- Coordinates: 51°35′40″N 19°40′15″E﻿ / ﻿51.59444°N 19.67083°E
- Country: Poland
- Voivodeship: Łódź
- County: Piotrków County
- Seat: Czarnocin

Area
- • Total: 72.74 km^{2} (28.09 sq mi)

Population (2006)
- • Total: 4,073
- • Density: 56/km^{2} (150/sq mi)

= Gmina Czarnocin, Łódź Voivodeship =

Gmina Czarnocin is a rural gmina (administrative district) in Piotrków County, Łódź Voivodeship, in central Poland. Its seat is the village of Czarnocin, which lies approximately 19 km north of Piotrków Trybunalski and 28 km south-east of the regional capital Łódź.

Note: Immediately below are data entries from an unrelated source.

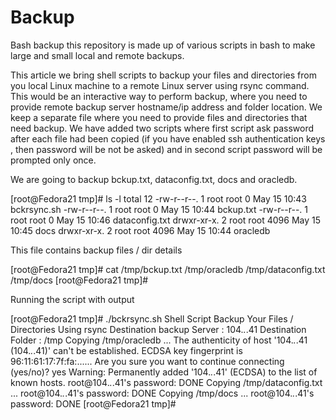 # Backup
Bash backup
this repository is made up of various scripts in bash
to make large and small local and remote backups.


This article we bring shell scripts to backup your files and directories from you local Linux machine to a remote Linux server using rsync command. This would be an interactive way to perform backup, where you need to provide remote backup server hostname/ip address and folder location. We keep a separate file where you need to provide files and directories that need backup. We have added two scripts where first script ask password after each file had been copied (if you have enabled ssh authentication keys , then password will be not be asked) and in second script password will be prompted only once.

We are going to backup bckup.txt, dataconfig.txt, docs and oracledb.

[root@Fedora21 tmp]# ls -l
total 12
-rw-r--r--. 1 root root 0 May 15 10:43 bckrsync.sh
-rw-r--r--. 1 root root 0 May 15 10:44 bckup.txt
-rw-r--r--. 1 root root 0 May 15 10:46 dataconfig.txt
drwxr-xr-x. 2 root root 4096 May 15 10:45 docs
drwxr-xr-x. 2 root root 4096 May 15 10:44 oracledb

This file contains backup files / dir details

[root@Fedora21 tmp]# cat /tmp/bckup.txt
/tmp/oracledb
/tmp/dataconfig.txt
/tmp/docs
[root@Fedora21 tmp]#

Running the script with output

[root@Fedora21 tmp]# ./bckrsync.sh
Shell Script Backup Your Files / Directories Using rsync
Destination backup Server : 104.*.*.41
Destination Folder : /tmp
Copying /tmp/oracledb ...
The authenticity of host '104.*.*.41 (104.*.*.41)' can't be established.
ECDSA key fingerprint is 96:11:61:17:7f:fa:......
Are you sure you want to continue connecting (yes/no)? yes
Warning: Permanently added '104.*.*.41' (ECDSA) to the list of known hosts.
root@104.*.*.41's password:
DONE
Copying /tmp/dataconfig.txt ...
root@104.*.*.41's password:
DONE
Copying /tmp/docs ...
root@104.*.*.41's password:
DONE
[root@Fedora21 tmp]#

The gmina covers an area of 72.74 km2, and as of 2006 its total population is 4,073.

==Villages==
Gmina Czarnocin contains the villages and settlements of Bieżywody, Biskupia Wola, Budy Szynczyckie, Czarnocin, Dalków, Grabina Wola, Kalska Wola, Rzepki, Szynczyce, Tychów, Wola Kutowa, Zamość and Zawodzie.

==Neighbouring gminas==
Gmina Czarnocin is bordered by the gminas of Będków, Brójce, Moszczenica and Tuszyn.